── Supplied information ──

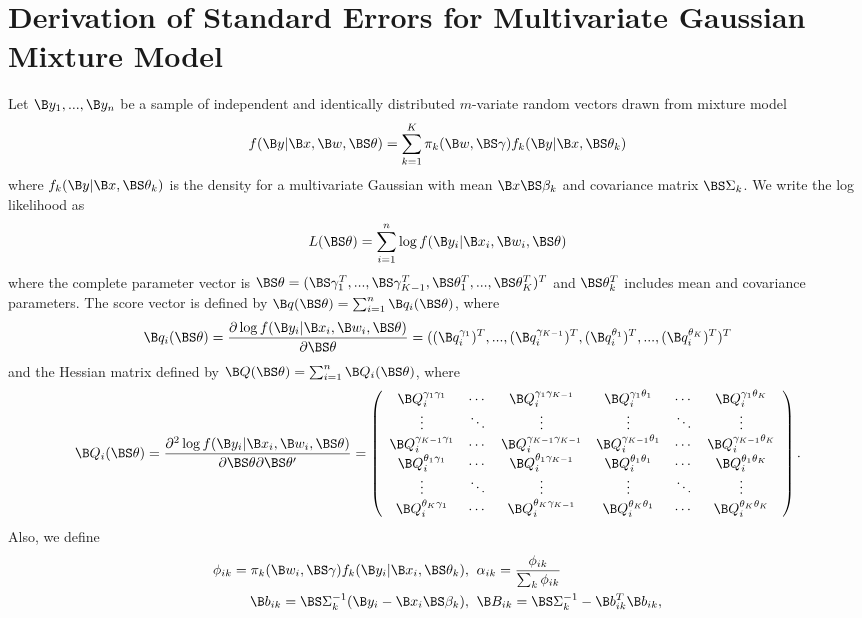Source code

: \chapter{Derivation of Standard Errors for Multivariate Gaussian Mixture Model}

Let $\B y_{1},...,\B y_{n}$ be a sample of independent and identically distributed  $m$-variate random vectors drawn from mixture model
$$f(\B y|\B x, \B w, \BS\theta) = \sum^{K}_{k=1}\pi_{k}(\B w, \BS\gamma)f_{k}(\B y|\B x, \BS \theta_{k})$$
where $f_{k}(\B y|\B x, \BS \theta_{k})$ is the density for a multivariate Gaussian with mean $\B x\BS\beta_{k}$ and covariance matrix $\BS\Sigma_{k}$. We write the log likelihood as
$$L(\BS\theta)=\sum^{n}_{i=1}\log f(\B y_{i}|\B x_{i},\B w_{i},\BS\theta)$$
where the complete parameter vector is $\BS\theta=(\BS\gamma_{1}^{T},...,\BS\gamma_{K-1}^{T},\BS\theta^{T}_{1},...,\BS\theta^{T}_{K})^{T}$ and $\BS\theta_{k}^{T}$ includes mean and covariance parameters. The score vector is defined by $\B q(\BS\theta)=\sum_{i=1}^{n}\B q_{i}(\BS \theta)$, where
$$\B q_{i}(\BS\theta)=\frac{\partial \log f(\B y_{i}|\B x_{i},\B w_{i},\BS\theta)}{\partial \BS\theta}=((\B q^{\gamma_{1}}_{i})^{T},...,(\B q^{\gamma_{K-1}}_{i})^{T},(\B q^{\theta_{1}}_{i})^{T},...,(\B q^{\theta_{K}}_{i})^{T})^{T}$$
and the Hessian matrix defined by $\B Q(\BS\theta)=\sum_{i=1}^{n}\B Q_{i}(\BS\theta)$, where
$$ \B Q_{i}(\BS\theta)=\frac{\partial^{2} \log f(\B y_{i}|\B x_{i},\B w_{i},\BS\theta)}{\partial \BS\theta\partial \BS\theta'}=\left(\begin{array}{cccccc} \B Q^{\gamma_{1}\gamma_{1}}_{i}&\cdots&\B Q^{\gamma_{1}\gamma_{K-1}}_{i}&\B Q^{\gamma_{1}\theta_{1}}_{i}&\cdots&\B Q^{\gamma_{1}\theta_{K}}_{i}\\
\vdots&\ddots&\vdots&\vdots&\ddots&\vdots\\
\B Q^{\gamma_{K-1}\gamma_{1}}_{i}&\cdots&\B Q^{\gamma_{K-1}\gamma_{K-1}}_{i}&\B Q^{\gamma_{K-1}\theta_{1}}_{i}&\cdots&\B Q^{\gamma_{K-1}\theta_{K}}_{i}\\
\B Q^{\theta_{1}\gamma_{1}}_{i}&\cdots&\B Q^{\theta_{1}\gamma_{K-1}}_{i}&\B Q^{\theta_{1}\theta_{1}}_{i}&\cdots&\B Q^{\theta_{1}\theta_{K}}_{i}\\
\vdots&\ddots&\vdots&\vdots&\ddots&\vdots\\
\B Q^{\theta_{K}\gamma_{1}}_{i}&\cdots&\B Q^{\theta_{K}\gamma_{K-1}}_{i}&\B Q^{\theta_{K}\theta_{1}}_{i}&\cdots&\B Q^{\theta_{K}\theta_{K}}_{i}\\
\end{array} \right).$$
Also, we define
\begin{align}
\phi_{ik}=\pi_{k}(\B w_{i},\BS\gamma)f_{k}(\B y_{i}|\B x_{i},\BS\theta_{k}),&\;\; \alpha_{ik}=\frac{\phi_{ik}}{\sum_{k}\phi_{ik}}\label{phi}\\
\B b_{ik}=\BS\Sigma_{k}^{-1}(\B y_{i}-\B x_{i}\BS\beta_{k}),&\;\; \B B_{ik}=\BS\Sigma_{k}^{-1}-\B b^{T}_{ik}\B b_{ik},\label{bs2}
\end{align}

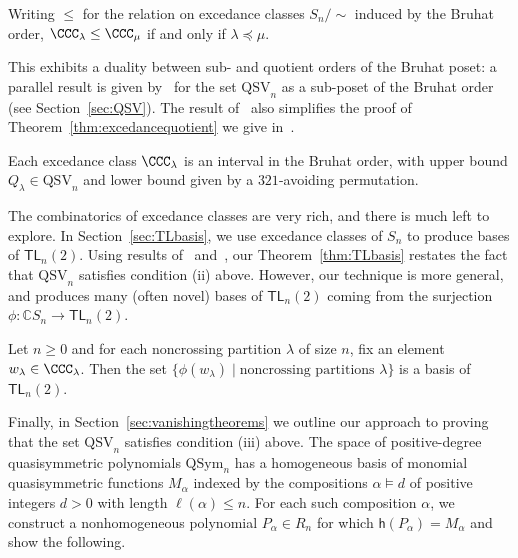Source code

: \documentclass[submission]{FPSAC2024}
\theoremstyle{definition}
\theoremstyle{remark}
\numberwithin{equation}{section}
\newenvironment{introthm}[1]{
  \renewcommand\theequation{#1}
  \thm
}{\endthm}
\newenvironment{introcor}[1]{
  \renewcommand\theequation{#1}
  \cor
}{\endcor}
\newcommand{\CC}{\mathbb{C}}
\newcommand{\TL}{\mathsf{TL}}
\newcommand{\QSym}{\mathrm{QSym}}
\newcommand{\QSV}{\mathrm{QSV}}
\begin{document}
\begin{introthm}{\ref{thm:excedancequotient}}
Writing $\le$ for the relation on excedance classes $S_{n}\big/\!\! \sim$ induced by the Bruhat order, $\CCC_{\lambda} \le \CCC_{\mu}$ if and only if $\lambda \preceq \mu$.
\end{introthm}

This exhibits a duality between sub- and quotient orders of the Bruhat poset: 
a parallel result is given by~\cite{GW16} for the set $\QSV_{n}$ as a sub-poset of the Bruhat order (see Section~\ref{sec:QSV}).  The result of~\cite{GW16} also simplifies the proof of Theorem~\ref{thm:excedancequotient} we give in~\cite{BG}.  

\begin{introcor}{\ref{cor:interval}}
Each excedance class $\CCC_{\lambda}$ is an interval in the Bruhat order, with upper bound $Q_{\lambda}\in \QSV_n$ and lower bound given by a $321$-avoiding permutation.
\end{introcor}

The combinatorics of excedance classes are very rich, and there is much left to explore.   
In Section~\ref{sec:TLbasis}, we use excedance classes of $S_{n}$ to produce bases of $\TL_{n}(2)$.  Using results of~\cite{GW16} and~\cite{Z02}, our Theorem~\ref{thm:TLbasis} restates the fact that $\QSV_{n}$ satisfies condition (ii) above.  However, our technique is more general, and produces many (often novel) bases of $\TL_{n}(2)$ coming from the surjection $\phi: \CC S_{n} \to \TL_{n}(2)$.

\begin{introthm}{\ref{thm:TLbases}}
Let $n \ge 0$ and for each noncrossing partition $\lambda$ of size $n$, fix an element $w_{\lambda} \in \CCC_{\lambda}$. Then the set $\{\phi(w_{\lambda}) \;|\; \text{noncrossing partitions $\lambda$}\}$ is a basis of $\TL_{n}(2)$.
\end{introthm}

Finally, in Section~\ref{sec:vanishingtheorems} we outline our approach to proving that the set $\QSV_{n}$ satisfies condition (iii) above.  
The space of positive-degree quasisymmetric polynomials $\QSym_{n}$ has a homogeneous basis of monomial quasisymmetric functions $M_{\alpha}$ indexed by the compositions $\alpha \vDash d$ of positive integers $d > 0$ with length $\ell(\alpha) \le n$.  
For each such composition $\alpha$, we construct a nonhomogeneous polynomial $P_{\alpha} \in R_{n}$ for which $\mathsf{h}(P_{\alpha}) = M_{\alpha}$ and show the following.
\end{document}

───

# Task to complete
Report how many lines in the records hold the word "from", giving the number and nothing else.

# Exercise solution
2